Tesla has historically achieved high safety ratings thanks to its underlying architecture, which makes the car more rigid and better protects passengers. The location of the battery in the floor of the vehicle also gives the Model Y and other Tesla vehicles a lower center of gravity, which improves road stability and decreases the chances of a rollover. Tesla’s other three vehicles, the Model S, Model X, and Model 3, have also earned five-star ratings from Euro NCAP.
“Our team is dedicated to improving driving safety,” the company said in a blog post. “Achieving some of the highest safety scores ever awarded doesn’t give us pause — it motivates us to make some of the world’s safest vehicles even safer.”
In the US, it’s the same story.

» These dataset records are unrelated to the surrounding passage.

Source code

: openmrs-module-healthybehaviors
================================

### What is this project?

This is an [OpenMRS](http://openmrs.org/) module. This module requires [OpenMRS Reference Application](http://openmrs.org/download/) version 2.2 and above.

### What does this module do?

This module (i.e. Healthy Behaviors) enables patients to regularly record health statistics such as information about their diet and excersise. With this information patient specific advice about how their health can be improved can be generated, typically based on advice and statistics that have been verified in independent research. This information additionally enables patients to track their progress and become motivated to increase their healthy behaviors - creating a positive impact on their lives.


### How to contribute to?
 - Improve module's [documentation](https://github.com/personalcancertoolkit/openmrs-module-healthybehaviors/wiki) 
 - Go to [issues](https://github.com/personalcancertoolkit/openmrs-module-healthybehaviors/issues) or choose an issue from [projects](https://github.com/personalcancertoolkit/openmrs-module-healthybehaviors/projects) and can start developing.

All four of Tesla’s vehicles have earned five-star ratings from the National Highway Traffic Safety Administration, the most recent going to the Model Y in 2021. NHTSA grades cars on a variety of crash test metrics, including frontal crashes (with subcategories for both the driver and passenger seats), side crashes (for crashes into both a barrier and a pole), and rollover scenarios — but not pedestrian and cyclist safety and not driver-assist technology (though that will soon change).
Notably, neither Euro NCAP nor NHTSA includes Tesla’s two driver-assist systems — Autopilot and Full Self-Driving (FSD) — in its testing protocols. Euro NCAP does take into account the automatic emergency braking system (AEB) and the lane-keep assist that prevents drivers from unintentionally drifting into another lane.
NHTSA is currently investigating nearly three dozen incidents in the US involving Autopilot. Earlier this year, the agency upgraded its probe into a dozen crashes involving stationary emergency vehicles, bringing Tesla one step closer to a possible recall. Tesla has yet to obtain regulatory approval for FSD in the European Union, which has a much higher bar to clear than the US.